Like most many Americans, I acknowledged Dr. Martin Luther King Jr. Day by reflecting on a part of the late civil rights leader’s well documented past. This year was a little different, mainly because my intense focus on Dr. King started toward the end of last year when I was asked to join the creative team for the MLK Fair Housing Exhibit located on Chicago’s West Side in the same historic location where Dr. King once lived. This exhibit, which opens to the public on January 26th, focuses on the time Dr. King spent in Chicago during the summer of 1966 when he and other local activists created the Chicago Freedom Movement (CFM) to spotlight the deplorable housing conditions in Chicago and across the country. The movement was one that was powerful enough to influence the signing of the Civil Rights Act of 1968 also known as the Fair Housing Act.
The exhibit, housed on the first floor of 1558 S. Hamlin Avenue, is one that every Chicagoan (and US citizen) should visit to learn more about our city and the sacrifices of Dr. King and other local heroes that helped change the way people across the country live today. Those who visit the MLK Fair Housing Exhibit will be greeted by captivating photographs and video that lure you back to even more challenging times when African Americans were fighting for equal rights in nearly every facet of everyday life, including fair housing. By the time you leave expect to be more informed about the Great Migration, the early days of Lawdale, redlining, slum living, contract buying and the monumental Chicago Freedom Rally just to name a few things. If you’re lucky, you still may be able to pick up a copy of the accompanying keepsake book that I helped to create as a reminder of this very important part of history.

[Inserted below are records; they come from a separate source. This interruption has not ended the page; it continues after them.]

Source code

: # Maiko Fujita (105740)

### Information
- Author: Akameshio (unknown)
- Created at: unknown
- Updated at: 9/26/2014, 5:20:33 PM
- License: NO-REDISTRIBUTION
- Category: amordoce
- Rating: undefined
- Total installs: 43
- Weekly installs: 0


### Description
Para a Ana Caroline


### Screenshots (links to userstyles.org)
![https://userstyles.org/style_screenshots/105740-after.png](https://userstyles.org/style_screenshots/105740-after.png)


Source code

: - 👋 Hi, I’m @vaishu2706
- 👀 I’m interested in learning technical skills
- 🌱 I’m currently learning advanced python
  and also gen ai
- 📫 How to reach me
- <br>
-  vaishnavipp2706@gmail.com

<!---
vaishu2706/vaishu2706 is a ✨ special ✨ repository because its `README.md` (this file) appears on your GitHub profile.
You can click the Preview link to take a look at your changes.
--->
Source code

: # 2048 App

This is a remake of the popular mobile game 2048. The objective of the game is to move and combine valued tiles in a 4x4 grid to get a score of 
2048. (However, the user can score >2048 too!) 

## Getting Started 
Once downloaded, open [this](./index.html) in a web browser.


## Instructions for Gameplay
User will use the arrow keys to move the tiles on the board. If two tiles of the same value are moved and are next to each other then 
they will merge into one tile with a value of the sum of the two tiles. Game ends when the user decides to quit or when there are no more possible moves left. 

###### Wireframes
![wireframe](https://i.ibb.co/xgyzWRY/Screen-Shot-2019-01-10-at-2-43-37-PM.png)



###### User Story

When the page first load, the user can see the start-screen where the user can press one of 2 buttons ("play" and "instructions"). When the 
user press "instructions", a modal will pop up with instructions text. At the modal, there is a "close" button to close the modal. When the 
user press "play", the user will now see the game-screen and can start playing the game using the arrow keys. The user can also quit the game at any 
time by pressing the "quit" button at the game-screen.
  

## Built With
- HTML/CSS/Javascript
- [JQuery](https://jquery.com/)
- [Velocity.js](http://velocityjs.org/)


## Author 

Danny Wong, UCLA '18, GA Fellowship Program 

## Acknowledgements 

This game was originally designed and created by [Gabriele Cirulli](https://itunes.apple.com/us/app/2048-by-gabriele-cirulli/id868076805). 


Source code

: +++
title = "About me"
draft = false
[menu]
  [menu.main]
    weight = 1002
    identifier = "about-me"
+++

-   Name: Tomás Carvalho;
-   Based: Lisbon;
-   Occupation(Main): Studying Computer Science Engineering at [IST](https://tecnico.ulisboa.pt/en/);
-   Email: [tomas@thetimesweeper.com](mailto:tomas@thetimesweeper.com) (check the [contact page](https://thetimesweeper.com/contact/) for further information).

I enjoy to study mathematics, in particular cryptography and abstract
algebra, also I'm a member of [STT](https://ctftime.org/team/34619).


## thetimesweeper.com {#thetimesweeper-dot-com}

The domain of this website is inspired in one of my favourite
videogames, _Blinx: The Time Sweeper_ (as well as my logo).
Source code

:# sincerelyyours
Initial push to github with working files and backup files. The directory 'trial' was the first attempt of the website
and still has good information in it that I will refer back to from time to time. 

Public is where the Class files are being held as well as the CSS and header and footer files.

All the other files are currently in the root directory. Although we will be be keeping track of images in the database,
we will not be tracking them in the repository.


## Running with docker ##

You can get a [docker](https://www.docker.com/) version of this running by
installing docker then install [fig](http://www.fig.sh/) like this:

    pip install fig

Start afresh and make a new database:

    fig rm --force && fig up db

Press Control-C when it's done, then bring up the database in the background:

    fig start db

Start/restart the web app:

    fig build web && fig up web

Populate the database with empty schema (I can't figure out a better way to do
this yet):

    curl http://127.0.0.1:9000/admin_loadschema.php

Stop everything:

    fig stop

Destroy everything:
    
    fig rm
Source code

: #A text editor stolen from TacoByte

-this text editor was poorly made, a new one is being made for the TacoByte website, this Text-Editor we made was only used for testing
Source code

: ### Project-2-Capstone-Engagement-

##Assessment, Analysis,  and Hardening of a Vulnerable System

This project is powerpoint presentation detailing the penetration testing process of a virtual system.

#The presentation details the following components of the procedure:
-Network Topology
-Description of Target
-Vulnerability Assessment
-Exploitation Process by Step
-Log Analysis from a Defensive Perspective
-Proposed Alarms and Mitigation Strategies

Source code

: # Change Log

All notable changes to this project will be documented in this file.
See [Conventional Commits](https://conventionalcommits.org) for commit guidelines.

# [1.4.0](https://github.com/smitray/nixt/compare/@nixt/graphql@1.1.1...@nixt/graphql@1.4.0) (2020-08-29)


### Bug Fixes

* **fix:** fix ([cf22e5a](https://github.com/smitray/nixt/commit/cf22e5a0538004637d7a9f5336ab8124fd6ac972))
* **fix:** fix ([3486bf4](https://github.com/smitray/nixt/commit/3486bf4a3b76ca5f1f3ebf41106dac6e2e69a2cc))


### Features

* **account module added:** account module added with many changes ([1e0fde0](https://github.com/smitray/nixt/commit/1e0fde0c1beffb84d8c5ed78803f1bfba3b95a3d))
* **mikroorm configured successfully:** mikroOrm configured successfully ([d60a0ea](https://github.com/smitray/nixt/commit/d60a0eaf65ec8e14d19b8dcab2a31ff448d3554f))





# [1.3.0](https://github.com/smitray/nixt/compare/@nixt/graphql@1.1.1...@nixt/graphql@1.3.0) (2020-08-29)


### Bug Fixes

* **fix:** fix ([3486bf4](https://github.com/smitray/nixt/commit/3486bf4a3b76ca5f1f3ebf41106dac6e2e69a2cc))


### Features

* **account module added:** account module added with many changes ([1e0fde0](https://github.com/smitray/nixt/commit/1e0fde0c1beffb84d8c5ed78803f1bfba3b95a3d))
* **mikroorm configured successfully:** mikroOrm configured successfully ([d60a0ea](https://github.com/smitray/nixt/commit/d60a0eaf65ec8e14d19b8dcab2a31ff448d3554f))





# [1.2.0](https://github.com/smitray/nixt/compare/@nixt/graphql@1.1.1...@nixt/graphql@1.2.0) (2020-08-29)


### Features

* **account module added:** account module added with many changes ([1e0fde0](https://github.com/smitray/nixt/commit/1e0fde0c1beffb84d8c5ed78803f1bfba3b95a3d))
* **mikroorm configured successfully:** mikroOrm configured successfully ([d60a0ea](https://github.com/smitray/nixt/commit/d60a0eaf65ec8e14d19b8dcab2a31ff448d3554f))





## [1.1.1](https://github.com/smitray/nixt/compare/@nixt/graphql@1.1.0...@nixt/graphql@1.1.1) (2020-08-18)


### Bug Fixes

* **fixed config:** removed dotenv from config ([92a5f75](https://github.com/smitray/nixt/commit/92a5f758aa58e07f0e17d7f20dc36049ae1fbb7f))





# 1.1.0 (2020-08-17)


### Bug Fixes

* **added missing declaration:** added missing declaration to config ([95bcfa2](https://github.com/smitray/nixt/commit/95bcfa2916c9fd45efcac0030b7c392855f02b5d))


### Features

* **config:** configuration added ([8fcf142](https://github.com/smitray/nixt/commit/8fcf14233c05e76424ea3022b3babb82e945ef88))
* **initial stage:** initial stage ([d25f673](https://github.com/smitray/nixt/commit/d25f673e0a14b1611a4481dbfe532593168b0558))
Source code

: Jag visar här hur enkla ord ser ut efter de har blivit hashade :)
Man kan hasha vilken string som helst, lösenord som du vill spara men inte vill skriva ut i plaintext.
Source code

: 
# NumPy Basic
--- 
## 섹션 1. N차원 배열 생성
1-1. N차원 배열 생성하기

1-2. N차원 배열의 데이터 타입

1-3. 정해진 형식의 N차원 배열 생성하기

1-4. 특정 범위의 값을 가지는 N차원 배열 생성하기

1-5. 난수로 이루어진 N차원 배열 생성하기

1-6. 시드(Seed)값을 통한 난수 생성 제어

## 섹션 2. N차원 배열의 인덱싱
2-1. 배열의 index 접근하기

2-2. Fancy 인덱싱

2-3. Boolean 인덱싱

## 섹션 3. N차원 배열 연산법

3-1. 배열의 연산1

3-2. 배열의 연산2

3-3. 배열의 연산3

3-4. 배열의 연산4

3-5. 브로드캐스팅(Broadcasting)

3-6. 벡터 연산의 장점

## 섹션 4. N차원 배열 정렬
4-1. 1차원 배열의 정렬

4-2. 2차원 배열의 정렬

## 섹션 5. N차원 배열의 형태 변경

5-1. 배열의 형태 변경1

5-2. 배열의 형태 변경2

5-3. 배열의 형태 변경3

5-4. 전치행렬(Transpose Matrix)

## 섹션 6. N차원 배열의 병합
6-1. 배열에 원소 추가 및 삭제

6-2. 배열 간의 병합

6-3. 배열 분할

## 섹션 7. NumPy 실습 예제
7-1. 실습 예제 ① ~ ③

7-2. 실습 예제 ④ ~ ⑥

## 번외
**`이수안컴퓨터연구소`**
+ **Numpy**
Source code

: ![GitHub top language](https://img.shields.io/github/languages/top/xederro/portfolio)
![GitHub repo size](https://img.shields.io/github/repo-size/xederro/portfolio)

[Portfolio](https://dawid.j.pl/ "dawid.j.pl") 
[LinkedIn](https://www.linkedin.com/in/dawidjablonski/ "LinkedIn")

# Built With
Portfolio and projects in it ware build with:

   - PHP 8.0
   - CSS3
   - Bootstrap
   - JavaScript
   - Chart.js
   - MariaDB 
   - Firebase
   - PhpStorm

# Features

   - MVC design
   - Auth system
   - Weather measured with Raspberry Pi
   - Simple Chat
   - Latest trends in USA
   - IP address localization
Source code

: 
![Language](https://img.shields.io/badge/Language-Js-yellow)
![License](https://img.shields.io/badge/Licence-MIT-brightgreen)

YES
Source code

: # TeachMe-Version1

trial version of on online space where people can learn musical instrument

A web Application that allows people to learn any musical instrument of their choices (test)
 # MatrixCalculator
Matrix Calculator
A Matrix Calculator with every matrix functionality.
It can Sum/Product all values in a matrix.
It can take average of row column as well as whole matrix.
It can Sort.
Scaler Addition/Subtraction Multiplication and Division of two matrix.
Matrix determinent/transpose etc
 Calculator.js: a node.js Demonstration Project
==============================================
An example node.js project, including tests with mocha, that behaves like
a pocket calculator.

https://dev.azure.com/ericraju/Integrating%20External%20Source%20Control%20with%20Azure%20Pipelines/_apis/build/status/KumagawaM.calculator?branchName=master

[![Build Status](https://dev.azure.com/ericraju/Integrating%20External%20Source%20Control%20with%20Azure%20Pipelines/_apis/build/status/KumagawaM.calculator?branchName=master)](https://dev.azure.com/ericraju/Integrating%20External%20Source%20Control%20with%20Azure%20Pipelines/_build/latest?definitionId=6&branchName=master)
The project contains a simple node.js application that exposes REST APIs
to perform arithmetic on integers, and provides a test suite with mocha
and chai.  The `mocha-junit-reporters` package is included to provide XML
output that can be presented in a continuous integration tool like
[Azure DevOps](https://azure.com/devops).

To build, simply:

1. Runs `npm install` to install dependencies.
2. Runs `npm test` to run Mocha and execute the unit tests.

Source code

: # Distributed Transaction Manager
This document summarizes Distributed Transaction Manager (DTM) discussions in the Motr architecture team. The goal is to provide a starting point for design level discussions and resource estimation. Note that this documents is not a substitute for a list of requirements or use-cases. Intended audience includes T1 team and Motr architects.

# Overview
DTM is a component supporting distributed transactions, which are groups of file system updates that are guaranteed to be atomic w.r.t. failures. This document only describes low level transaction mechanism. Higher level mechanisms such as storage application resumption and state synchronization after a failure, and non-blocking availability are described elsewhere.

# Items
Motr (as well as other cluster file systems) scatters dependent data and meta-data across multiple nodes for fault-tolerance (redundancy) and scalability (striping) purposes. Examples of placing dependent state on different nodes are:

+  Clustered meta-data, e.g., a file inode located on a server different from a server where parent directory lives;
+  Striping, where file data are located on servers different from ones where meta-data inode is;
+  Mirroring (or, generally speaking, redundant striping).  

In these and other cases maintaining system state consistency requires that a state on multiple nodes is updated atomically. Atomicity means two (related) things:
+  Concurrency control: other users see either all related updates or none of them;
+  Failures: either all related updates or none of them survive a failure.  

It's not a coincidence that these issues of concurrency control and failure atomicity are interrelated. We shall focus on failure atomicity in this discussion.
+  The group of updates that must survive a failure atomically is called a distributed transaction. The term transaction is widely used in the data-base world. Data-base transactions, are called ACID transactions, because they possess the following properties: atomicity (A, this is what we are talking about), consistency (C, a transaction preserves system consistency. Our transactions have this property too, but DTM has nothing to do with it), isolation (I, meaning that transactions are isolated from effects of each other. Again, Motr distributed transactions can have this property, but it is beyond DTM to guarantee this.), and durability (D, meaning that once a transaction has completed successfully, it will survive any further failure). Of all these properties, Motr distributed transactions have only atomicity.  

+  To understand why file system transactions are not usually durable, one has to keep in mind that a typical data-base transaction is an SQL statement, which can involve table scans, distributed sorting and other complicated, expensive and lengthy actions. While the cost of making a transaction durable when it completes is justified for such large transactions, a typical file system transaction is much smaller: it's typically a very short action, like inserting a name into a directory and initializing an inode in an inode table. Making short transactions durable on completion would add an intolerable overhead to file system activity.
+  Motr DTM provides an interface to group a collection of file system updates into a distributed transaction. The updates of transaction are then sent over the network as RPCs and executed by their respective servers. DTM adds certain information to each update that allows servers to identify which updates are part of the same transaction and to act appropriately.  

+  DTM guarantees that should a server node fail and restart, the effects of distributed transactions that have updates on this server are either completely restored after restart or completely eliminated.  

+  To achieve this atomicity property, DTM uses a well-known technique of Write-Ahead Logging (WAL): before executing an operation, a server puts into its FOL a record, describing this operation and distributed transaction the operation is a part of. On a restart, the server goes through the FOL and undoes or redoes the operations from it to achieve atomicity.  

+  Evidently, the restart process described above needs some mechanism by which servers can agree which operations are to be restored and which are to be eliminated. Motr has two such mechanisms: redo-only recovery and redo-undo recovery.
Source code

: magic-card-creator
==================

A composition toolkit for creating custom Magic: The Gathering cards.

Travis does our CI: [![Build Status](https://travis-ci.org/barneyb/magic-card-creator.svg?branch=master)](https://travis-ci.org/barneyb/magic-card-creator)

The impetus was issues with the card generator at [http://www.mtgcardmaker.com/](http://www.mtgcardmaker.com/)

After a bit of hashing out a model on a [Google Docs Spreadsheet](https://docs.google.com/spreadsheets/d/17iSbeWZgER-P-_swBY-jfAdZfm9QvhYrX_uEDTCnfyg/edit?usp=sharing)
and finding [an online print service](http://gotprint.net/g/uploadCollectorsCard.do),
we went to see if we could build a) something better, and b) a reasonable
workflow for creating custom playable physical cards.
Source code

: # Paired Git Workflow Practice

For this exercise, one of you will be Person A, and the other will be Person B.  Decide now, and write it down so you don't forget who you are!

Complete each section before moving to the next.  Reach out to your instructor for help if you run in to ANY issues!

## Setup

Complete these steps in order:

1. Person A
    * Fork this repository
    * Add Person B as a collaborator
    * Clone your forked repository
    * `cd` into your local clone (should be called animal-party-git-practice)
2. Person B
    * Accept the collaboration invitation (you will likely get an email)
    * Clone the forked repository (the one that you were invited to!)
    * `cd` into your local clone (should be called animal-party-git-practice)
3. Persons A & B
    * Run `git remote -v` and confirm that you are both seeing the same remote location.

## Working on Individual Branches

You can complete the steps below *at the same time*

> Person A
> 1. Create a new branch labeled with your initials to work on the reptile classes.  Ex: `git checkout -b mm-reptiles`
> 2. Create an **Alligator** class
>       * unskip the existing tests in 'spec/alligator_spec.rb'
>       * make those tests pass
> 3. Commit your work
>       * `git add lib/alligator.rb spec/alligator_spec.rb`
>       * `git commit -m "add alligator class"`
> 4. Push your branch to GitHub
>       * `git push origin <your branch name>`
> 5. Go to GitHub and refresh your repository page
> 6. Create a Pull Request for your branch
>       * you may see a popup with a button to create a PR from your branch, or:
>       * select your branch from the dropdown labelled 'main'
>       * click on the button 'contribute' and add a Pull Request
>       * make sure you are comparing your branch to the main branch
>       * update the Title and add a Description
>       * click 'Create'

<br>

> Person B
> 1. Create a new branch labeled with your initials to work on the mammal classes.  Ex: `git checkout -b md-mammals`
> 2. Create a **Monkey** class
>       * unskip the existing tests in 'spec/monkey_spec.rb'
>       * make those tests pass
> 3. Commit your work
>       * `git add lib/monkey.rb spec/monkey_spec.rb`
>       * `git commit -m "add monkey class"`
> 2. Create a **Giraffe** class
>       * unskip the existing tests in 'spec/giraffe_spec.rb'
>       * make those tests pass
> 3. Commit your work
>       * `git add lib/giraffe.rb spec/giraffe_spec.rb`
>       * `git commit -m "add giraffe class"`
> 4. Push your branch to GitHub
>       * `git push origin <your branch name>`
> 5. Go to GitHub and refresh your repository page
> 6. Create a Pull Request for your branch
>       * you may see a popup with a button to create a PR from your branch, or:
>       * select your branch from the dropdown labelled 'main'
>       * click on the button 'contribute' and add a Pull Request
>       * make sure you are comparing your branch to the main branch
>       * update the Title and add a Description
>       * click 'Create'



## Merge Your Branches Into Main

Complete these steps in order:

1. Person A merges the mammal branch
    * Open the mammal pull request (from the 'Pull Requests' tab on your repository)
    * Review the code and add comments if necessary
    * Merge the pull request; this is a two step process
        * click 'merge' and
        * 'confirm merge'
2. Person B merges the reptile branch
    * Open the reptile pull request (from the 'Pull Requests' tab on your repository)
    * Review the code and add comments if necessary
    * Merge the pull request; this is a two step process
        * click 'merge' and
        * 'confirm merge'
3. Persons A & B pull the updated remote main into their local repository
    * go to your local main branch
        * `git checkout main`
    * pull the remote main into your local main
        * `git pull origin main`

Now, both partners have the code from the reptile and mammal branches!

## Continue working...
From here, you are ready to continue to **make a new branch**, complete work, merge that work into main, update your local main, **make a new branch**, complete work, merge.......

The MLK Fair Housing Exhibit is free and open to the public thanks to the Lawndale Christian Development Corporation (LCDC), the organization responsible for turning a number of vacant lots on the West Side into the MLK Memorial District – a place worthy of Dr. King’s legacy. Other members of the creative team that helped make this exhibit possible are Vernon Lockhart, Keith Purvis, Darryl Parham (Art on the Loose) and Tracye Matthews.
I am very proud to have been a part of this project (Just in case you hadn’t noticed). Please stop by the exhibit and experience it for yourself.